- **TASK BRIEF**: No pictures in the copy, please: retype all the records exactly.

Start of DATA

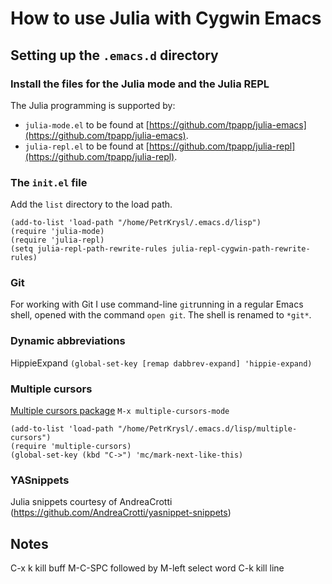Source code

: # How to use Julia with Cygwin Emacs

## Setting up the `.emacs.d` directory

### Install the files for the Julia mode and the Julia REPL

The Julia  programming is supported by:
- `julia-mode.el` to be found at [https://github.com/tpapp/julia-emacs](https://github.com/tpapp/julia-emacs).
- `julia-repl.el` to be found at [https://github.com/tpapp/julia-repl](https://github.com/tpapp/julia-repl).


### The `init.el` file

Add the `list` directory to the load path.
```
(add-to-list 'load-path "/home/PetrKrysl/.emacs.d/lisp")
(require 'julia-mode)
(require 'julia-repl)
(setq julia-repl-path-rewrite-rules julia-repl-cygwin-path-rewrite-rules)
```

### Git

For working with Git I use command-line `git`running in a regular
Emacs shell, opened with the command `open git`.  The shell is renamed
to `*git*`.

### Dynamic abbreviations

HippieExpand
`(global-set-key [remap dabbrev-expand] 'hippie-expand)`

### Multiple cursors

[Multiple cursors package](http://pragmaticemacs.com/emacs/multiple-cursors/)
`M-x multiple-cursors-mode`

```
(add-to-list 'load-path "/home/PetrKrysl/.emacs.d/lisp/multiple-cursors")
(require 'multiple-cursors)
(global-set-key (kbd "C->") 'mc/mark-next-like-this)
```

### YASnippets

Julia snippets courtesy of AndreaCrotti (https://github.com/AndreaCrotti/yasnippet-snippets)

## Notes

C-x k kill buff
M-C-SPC followed by M-left select word
C-k kill line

End of DATA

- **PROBLEM SOLUTION**:
Source code

: # How to use Julia with Cygwin Emacs

## Setting up the `.emacs.d` directory

### Install the files for the Julia mode and the Julia REPL

The Julia  programming is supported by:
- `julia-mode.el` to be found at [https://github.com/tpapp/julia-emacs](https://github.com/tpapp/julia-emacs).
- `julia-repl.el` to be found at [https://github.com/tpapp/julia-repl](https://github.com/tpapp/julia-repl).


### The `init.el` file

Add the `list` directory to the load path.
```
(add-to-list 'load-path "/home/PetrKrysl/.emacs.d/lisp")
(require 'julia-mode)
(require 'julia-repl)
(setq julia-repl-path-rewrite-rules julia-repl-cygwin-path-rewrite-rules)
```

### Git

For working with Git I use command-line `git`running in a regular
Emacs shell, opened with the command `open git`.  The shell is renamed
to `*git*`.

### Dynamic abbreviations

HippieExpand
`(global-set-key [remap dabbrev-expand] 'hippie-expand)`

### Multiple cursors

[Multiple cursors package](http://pragmaticemacs.com/emacs/multiple-cursors/)
`M-x multiple-cursors-mode`

```
(add-to-list 'load-path "/home/PetrKrysl/.emacs.d/lisp/multiple-cursors")
(require 'multiple-cursors)
(global-set-key (kbd "C->") 'mc/mark-next-like-this)
```

### YASnippets

Julia snippets courtesy of AndreaCrotti (https://github.com/AndreaCrotti/yasnippet-snippets)

## Notes

C-x k kill buff
M-C-SPC followed by M-left select word
C-k kill line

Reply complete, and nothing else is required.